Methods and applications of noncommutative geometry

This thesis is devoted to developing techniques for studying noncommutative physics. It can be divided into 3 parts.; In the first we introduce the generalized coherent state approach, which is the main tool in our investigation of the commutative limit of the different noncommutative models. After applying it to some known cases like the noncommutative plane and fuzzy sphere we consider novel noncommutative space, whose commutative limit is the punctured plane. These noncommutative spaces admit a differential structure. An important feature is that the spaces under consideration are the deformation of a commutative space with a boundary (though in this case boundary is just one point).; In the second we provide a detailed example of the construction of the Dirac operator, which is a very important ingredient of noncommutative geometry.
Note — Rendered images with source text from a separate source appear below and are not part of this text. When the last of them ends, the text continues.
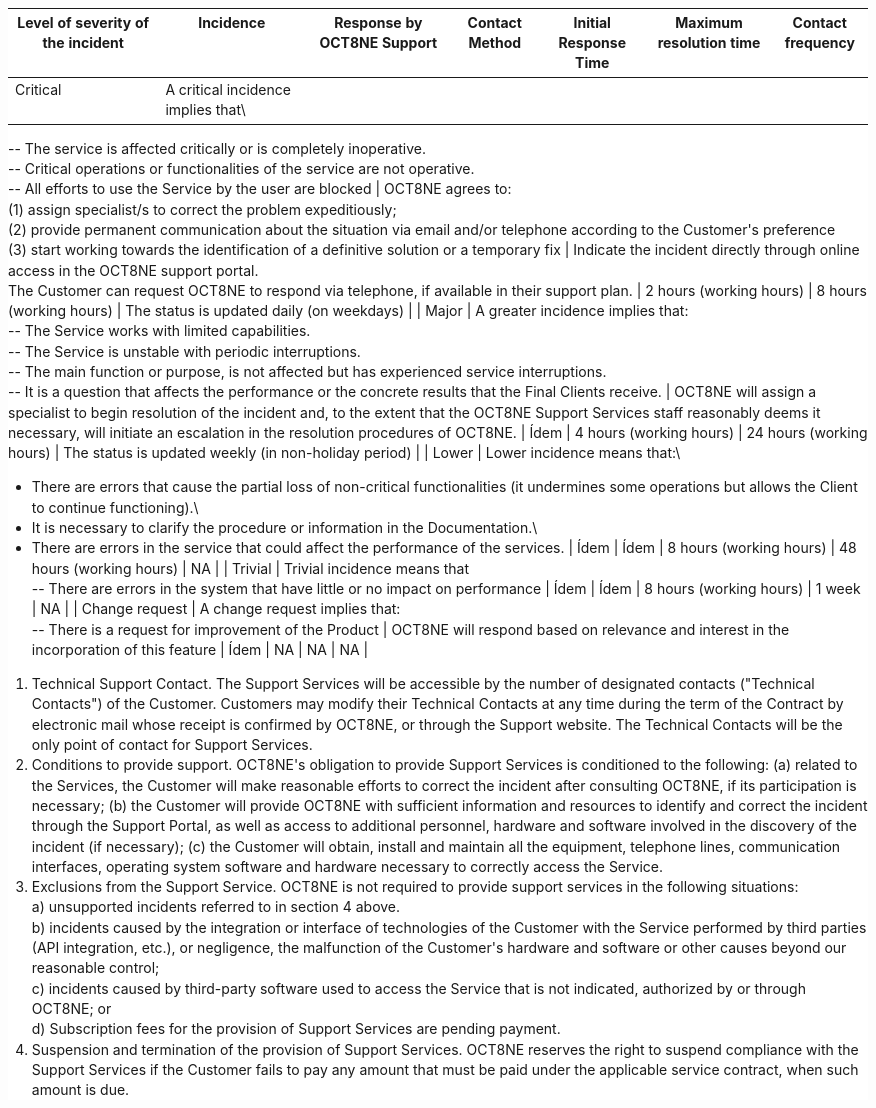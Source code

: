 | Level of severity of the incident | Incidence | Response by OCT8NE Support | Contact Method | Initial Response Time | Maximum resolution time | Contact frequency |
| --- | --- | --- | --- | --- | --- | --- |
| Critical | A critical incidence implies that\
-- The service is affected critically or is completely inoperative.\
-- Critical operations or functionalities of the service are not operative.\
-- All efforts to use the Service by the user are blocked | OCT8NE agrees to:\
(1) assign specialist/s to correct the problem expeditiously;\
(2) provide permanent communication about the situation via email and/or telephone according to the Customer's preference\
(3) start working towards the identification of a definitive solution or a temporary fix | Indicate the incident directly through online access in the OCT8NE support portal.\
The Customer can request OCT8NE to respond via telephone, if available in their support plan. | 2 hours (working hours) | 8 hours (working hours) | The status is updated daily (on weekdays) |
| Major | A greater incidence implies that:\
-- The Service works with limited capabilities.\
-- The Service is unstable with periodic interruptions.\
-- The main function or purpose, is not affected but has experienced service interruptions.\
-- It is a question that affects the performance or the concrete results that the Final Clients receive. | OCT8NE will assign a specialist to begin resolution of the incident and, to the extent that the OCT8NE Support Services staff reasonably deems it necessary, will initiate an escalation in the resolution procedures of OCT8NE. | Ídem | 4 hours (working hours) | 24 hours (working hours) | The status is updated weekly (in non-holiday period) |
| Lower | Lower incidence means that:\
- There are errors that cause the partial loss of non-critical functionalities (it undermines some operations but allows the Client to continue functioning).\
- It is necessary to clarify the procedure or information in the Documentation.\
- There are errors in the service that could affect the performance of the services. | Ídem | Ídem | 8 hours (working hours) | 48 hours (working hours) | NA |
| Trivial | Trivial incidence means that\
-- There are errors in the system that have little or no impact on performance | Ídem | Ídem | 8 hours (working hours) | 1 week | NA |
| Change request | A change request implies that:\
-- There is a request for improvement of the Product | OCT8NE will respond based on relevance and interest in the incorporation of this feature | Ídem | NA | NA | NA |

1.  Technical Support Contact. The Support Services will be accessible by the number of designated contacts ("Technical Contacts") of the Customer. Customers may modify their Technical Contacts at any time during the term of the Contract by electronic mail whose receipt is confirmed by OCT8NE, or through the Support website. The Technical Contacts will be the only point of contact for Support Services.
2.  Conditions to provide support. OCT8NE's obligation to provide Support Services is conditioned to the following: (a) related to the Services, the Customer will make reasonable efforts to correct the incident after consulting OCT8NE, if its participation is necessary; (b) the Customer will provide OCT8NE with sufficient information and resources to identify and correct the incident through the Support Portal, as well as access to additional personnel, hardware and software involved in the discovery of the incident (if necessary); (c) the Customer will obtain, install and maintain all the equipment, telephone lines, communication interfaces, operating system software and hardware necessary to correctly access the Service.
3.  Exclusions from the Support Service. OCT8NE is not required to provide support services in the following situations:\
    a) unsupported incidents referred to in section 4 above.\
    b) incidents caused by the integration or interface of technologies of the Customer with the Service performed by third parties (API integration, etc.), or negligence, the malfunction of the Customer's hardware and software or other causes beyond our reasonable control;\
    c) incidents caused by third-party software used to access the Service that is not indicated, authorized by or through OCT8NE; or\
    d) Subscription fees for the provision of Support Services are pending payment.
4.  Suspension and termination of the provision of Support Services. OCT8NE reserves the right to suspend compliance with the Support Services if the Customer fails to pay any amount that must be paid under the applicable service contract, when such amount is due.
We consider the case of the q-deformed sphere, which naturally appears in a specific limit in superstring theory. This space has two interesting limits. One of them is the well known fuzzy sphere. For this case we recover Watamura's Dirac operator. The second limit is the commutative one. In this case we have the Dirac operator for the deformed sphere.; The final part is devoted to the investigation of noncommutative Chern-Simons theory (NCCS) on spaces with a boundary. We address the problem of defining NCCS theory on a noncommutative space with a “boundary.” We show that the definition of the Moyal star should be modified in this case. We further propose some finite dimensional matrix model as a candidate for NCCS on the disk. Using the generalized coherent state approach we show how to recover a disk in the commutative limit at the level of the integration measure. Further we consider NCCS on the noncommutative punctured plane. Using the canonical approach we construct the algebra of the observables. The main result is that this algebra is some deformation of the classical w _∞ algebra. This is a very important result in connection to quantum Hall effect.; We believe that the methods developed in this dissertation will be very useful in recovering commutative limits of different NCCS theories.